High Court set to consider Chisale bail bid

Chief security aide to former president Peter Mutharika, Norman Chisale, returns to the courts Monday morning to seek temporary freedom from incarceration at Chichiri Prison in Blantyre.

Chisale coming from Prison to court

Chisale is being held over allegations that he attempted to murder a woman in Blantyre in May 2020.

Hitherto, the once-untouchable personal bodyguard to Mutharika had been arrested for his suspected involvement in the importation of cement from Zambia using the former President’s taxpayer identification number (TPIN) to evade payment of import duty.

The Chief Resident Magistrate Violet Chipao granted him bail last Friday.

But even before he could breathe in fresh air in a free world, the police pounced on him again for allegedly shooting 35-year-old Sigele Kaipa at Chimwankhunda in Blantyre.

He reacted angrily to his re-arrest, saying that as a human being, he too felt pain and needed some time out of the police cell.

But this did not change the mind of the arresting officers.
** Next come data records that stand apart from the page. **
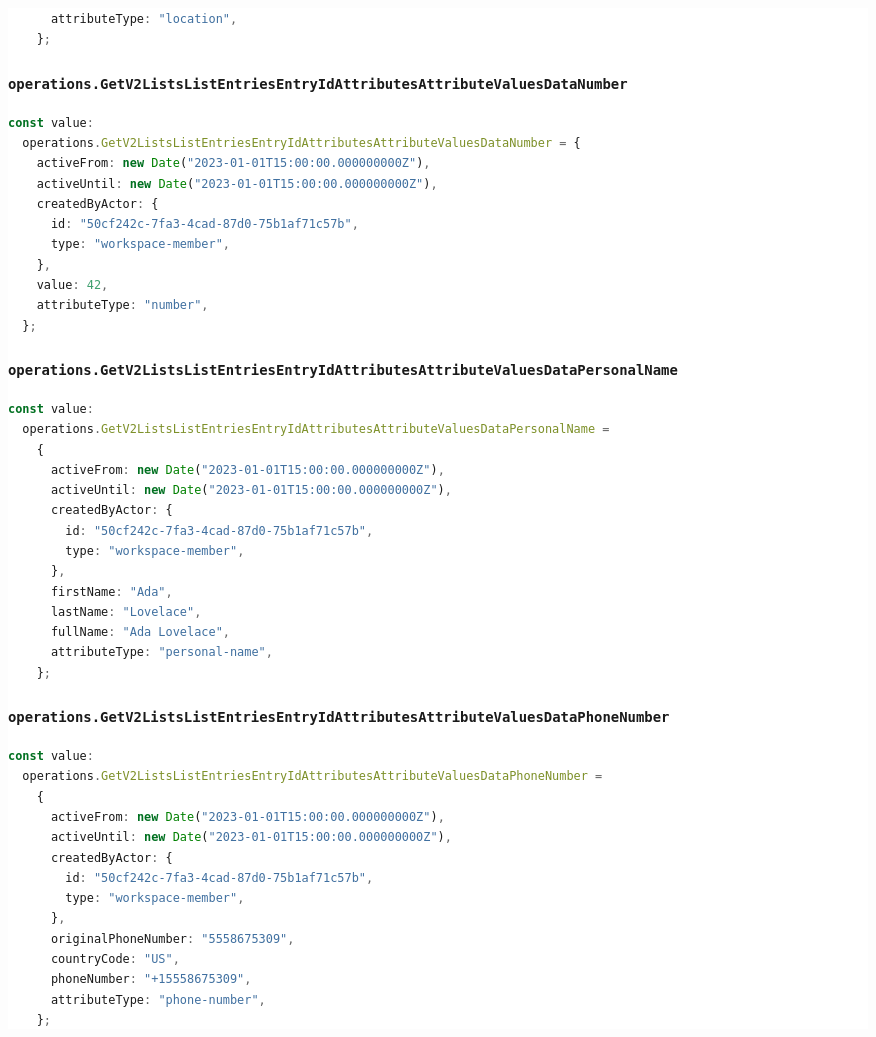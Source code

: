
 ```typescript
      attributeType: "location",
    };
```

### `operations.GetV2ListsListEntriesEntryIdAttributesAttributeValuesDataNumber`

```typescript
const value:
  operations.GetV2ListsListEntriesEntryIdAttributesAttributeValuesDataNumber = {
    activeFrom: new Date("2023-01-01T15:00:00.000000000Z"),
    activeUntil: new Date("2023-01-01T15:00:00.000000000Z"),
    createdByActor: {
      id: "50cf242c-7fa3-4cad-87d0-75b1af71c57b",
      type: "workspace-member",
    },
    value: 42,
    attributeType: "number",
  };
```

### `operations.GetV2ListsListEntriesEntryIdAttributesAttributeValuesDataPersonalName`

```typescript
const value:
  operations.GetV2ListsListEntriesEntryIdAttributesAttributeValuesDataPersonalName =
    {
      activeFrom: new Date("2023-01-01T15:00:00.000000000Z"),
      activeUntil: new Date("2023-01-01T15:00:00.000000000Z"),
      createdByActor: {
        id: "50cf242c-7fa3-4cad-87d0-75b1af71c57b",
        type: "workspace-member",
      },
      firstName: "Ada",
      lastName: "Lovelace",
      fullName: "Ada Lovelace",
      attributeType: "personal-name",
    };
```

### `operations.GetV2ListsListEntriesEntryIdAttributesAttributeValuesDataPhoneNumber`

```typescript
const value:
  operations.GetV2ListsListEntriesEntryIdAttributesAttributeValuesDataPhoneNumber =
    {
      activeFrom: new Date("2023-01-01T15:00:00.000000000Z"),
      activeUntil: new Date("2023-01-01T15:00:00.000000000Z"),
      createdByActor: {
        id: "50cf242c-7fa3-4cad-87d0-75b1af71c57b",
        type: "workspace-member",
      },
      originalPhoneNumber: "5558675309",
      countryCode: "US",
      phoneNumber: "+15558675309",
      attributeType: "phone-number",
    };
```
After placing a charge of attempted murder on him, they bundled Chisale into the Land Cruiser back to the cell.

Chisale vehemently denies the charge, arguing it was an accidental shooting.

Last week, his lawyer said Kaipa had actually withdrawn her interest in the case because Chisale had been providing her with financial help in the whole course of her admission to the Queen Elizabeth Central Hospital.
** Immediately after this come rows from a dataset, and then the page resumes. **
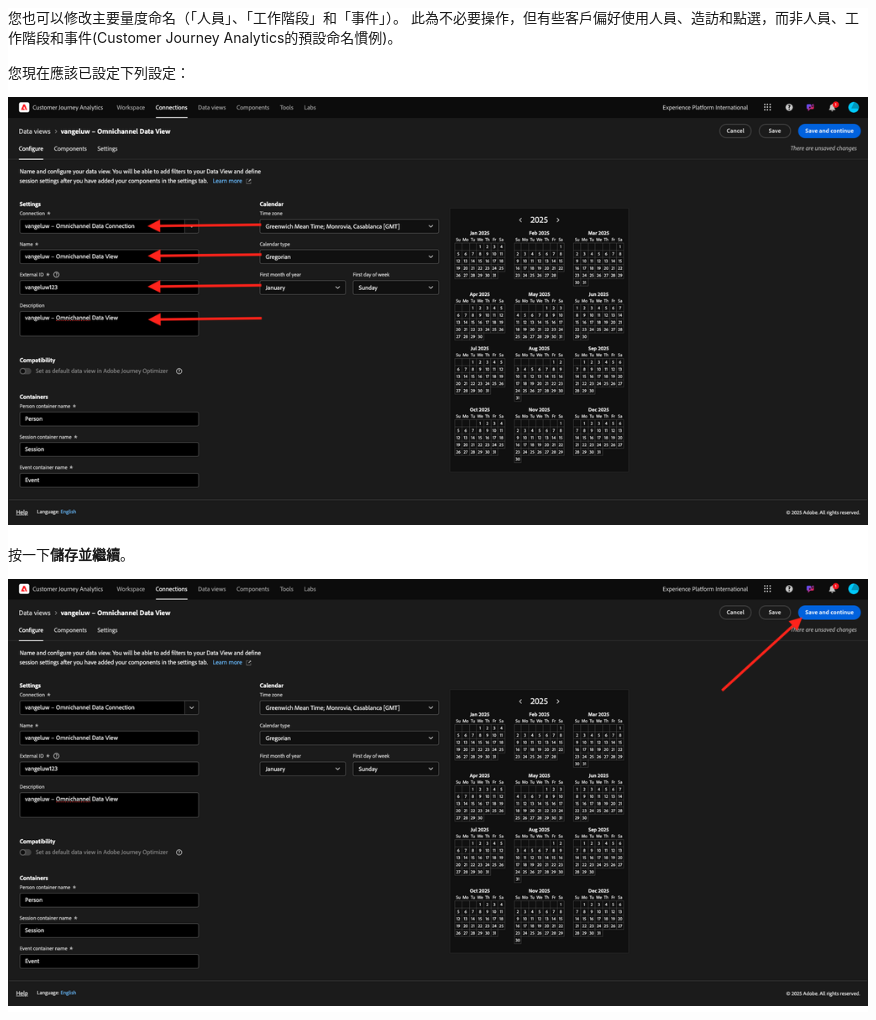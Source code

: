 您也可以修改主要量度命名（「人員」、「工作階段」和「事件」）。 此為不必要操作，但有些客戶偏好使用人員、造訪和點選，而非人員、工作階段和事件(Customer Journey Analytics的預設命名慣例)。

您現在應該已設定下列設定：

![示範](./images/1v2.png)

按一下&#x200B;**儲存並繼續**。

![示範](./images/12v2.png)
The lawyer, Chancy Gondwe, went further to furnish the police with an affidavit to prove that Kaipa was not interested in pursuing the matter in the court.

The Blantyre Chief Resident Magistrate Simeon Mdeza remanded Chisale for seven days after an application by the State. However, the High Court Judge Silvester Kalembera set aside the ruling and heard the bail application in camera on Thursday.

And as his bail application case returns to court in a matter of hours’ time, the question Chisale, his family members and members of the general public keenly following are asking is: “Will Justice Kalembera grant Chisale bail or continue holding him in the cell?”

Before the court adjourned the matter last week, the lawyer Gondwe said with the rapid spread of the coronavirus and government’s subsequent prevention directives, it would be in the interest of justice if his client was released on bail so that he can wait for his appearance in court while in a safer environment.

Since the fall of Democratic Progressive Party (DPP) in the fresh presidential election on June 23 2020, the Tonse Alliance government has made a number of arrests in what authorities have termed an initiative to fight corruption left over from the Mutharika administration.

On the other hand, DPP, which is still struggling to stomach the reality of being in opposition, claims the fresh charge was politically motivated.

Several prominent figures have been arrested since then, mostly for crimes committed during the Mutharika’s presidency.

They include Jomo Osman, a DPP councillor; Roza Mbilizi, deputy director-general of the Malawi Revenue Authority; and Gerald Viola, deputy chief executive officer of the National Food Reserve Agency (NFRA).

Police said they could not make the arrests earlier because the political environment would not allow them.

“The environment at that particular time was not conducive for us to continue arrests. Sometimes we do judge that if we do effect an arrest now, we may escalate issues politically as well as socially,” said the National Police spokesperson James Kadadzera.

Kadadzera said police were now free to arrest any offender regardless of political affiliation.